Spatialiser le son à Radio France : pour quoi faire ?
Écouter un concert en son 3D ne va pas de soi, et lorsque l’on compare de la stéréo à du binaural, la différence n’est pas toujours frappante. Nous avons cherché à savoir pourquoi des institutions comme le GRM, l’IRCAM ou Radio France tiennent tant à se pencher sur la question de la spatialisation sonore. Entretien avec Pierre Charvet, directeur adjoint de France Musique et compositeur de musique contemporaine.
La spatialisation sonore en musique, est-ce une nouveauté ?

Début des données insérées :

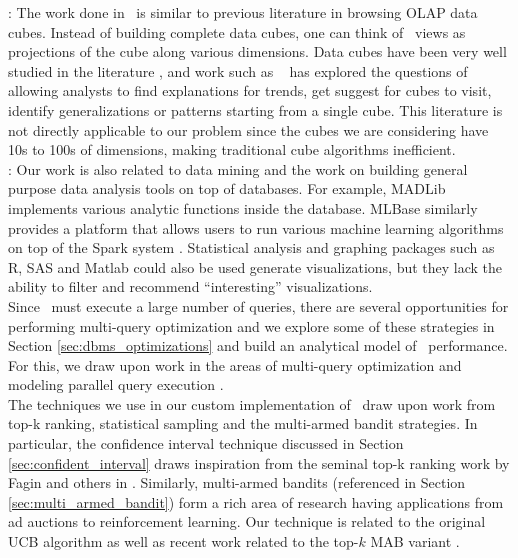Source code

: :
The work done in \VizRecDB\ is similar to previous literature in
browsing OLAP data cubes. 
Instead of building complete data cubes,
one can think of \VizRecDB\ views as projections of the cube along various
dimensions.
 Data cubes have been very well studied in the literature
\cite{DBLP:conf/SIGMOD/HarinarayanRU96, DBLP:jounral/DMKD/GrayCBLR97}, and work such as
~\cite{DBLP:conf/vldb/Sarawagi99, DBLP:conf/vldb/SatheS01,
DBLP:conf/vldb/Sarawagi00, DBLP:conf/SIGKDD/OrdonezC09} has explored the
questions of allowing analysts to find explanations for trends, get suggest for
cubes to visit, identify generalizations or patterns starting from a single
cube. 
This literature is not directly applicable to our problem since the cubes we
are considering have 10s to 100s of dimensions, making traditional cube
algorithms inefficient. \\

:
Our work is also related to data mining and the work on building general purpose
data analysis tools on top of databases. 
For example, MADLib \cite{DBLP:conf/VLDB/HellersteinRSWF12}
implements various analytic functions inside the database. 
MLBase similarly
\cite{DBLP:conf/CIDR/KraskaTDGFJ2013} provides a platform that allows users to
run various machine learning algorithms on top of the Spark system
\cite{DBLP:conf/SCC/ZahariaCFSS10}.
Statistical analysis and graphing packages such as R, SAS and Matlab could also
be used generate visualizations, but they lack the ability to filter and
recommend ``interesting'' visualizations. \\


Since \VizRecDB\ must execute a large number of queries, there are several
opportunities for performing multi-query optimization and we explore some of
these strategies in Section \ref{sec:dbms_optimizations} and build an analytical model of
\VizRecDB\ performance. For this, we draw upon work in the areas of multi-query
optimization and modeling parallel query execution \cite{DBLP:conf/VLDB/WuCHN13,
DBLP:journal/TODS/Sellis1988, DBLP:conf/VLDB/ZukowskiHNB07}. \\

The techniques we use in our custom implementation of \VizRecDB\ draw upon work
from top-k ranking, statistical sampling and the multi-armed bandit strategies. 
In particular, the confidence interval technique discussed in Section
\ref{sec:confident_interval} draws inspiration from the seminal top-k ranking work by Fagin and others in
\cite{DBLP:conf/pods/FaginLN01, DBLP:conf/vldb/IlyasAE04}.
Similarly, multi-armed bandits (referenced in Section
\ref{sec:multi_armed_bandit}) form 
a rich area of research having applications from ad auctions to reinforcement learning. 
Our technique is related to the original UCB algorithm \cite{AuerCF02, LaiR85}
as well as recent work related to the top-$k$ MAB variant \cite{BubeckWV13,
audibert2010best}.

Absolument pas ! Les compositeurs de musique se sont toujours préoccupés de la spatialisation du son. On trouve des exemples de recherche d’effets spatiaux dès la Renaissance avec Spem in Allium de Thomas Tallis ou encore avec les Sacrae Symphoniae de Giovanni Gabrieli. Les compositeurs prenaient en compte les lieux dans lesquels allaient être exécutées ces pièces, et ils pouvaient par exemple disposer deux chœurs de part et d’autre de la nef d’une église. Il est vrai que les périodes classique et romantique ont privilégié une représentation très « frontale » de la musique, mais les compositeurs ont toujours cherché à prendre l’espace en considération. Par exemple, Wagner s’est fait construire une salle d’opéra rien que pour ses œuvres, le palais des festivals de Bayreuth, sur le modèle des théâtres antiques, pour que chaque spectateur puisse profiter au mieux de ses œuvres, et ce à n’importe quel endroit de la salle. Bien sûr, il ne faut pas confondre effets spatiaux et acoustique d’un lieu, mais ces deux paramètres permettent de comprendre ce pourquoi on utilise la spatialisation sonore : pour replonger l’auditeur dans un lieu rempli de sons, pour se rapprocher au plus près de la complexité de la réalité, et pour créer de nouvelles expériences.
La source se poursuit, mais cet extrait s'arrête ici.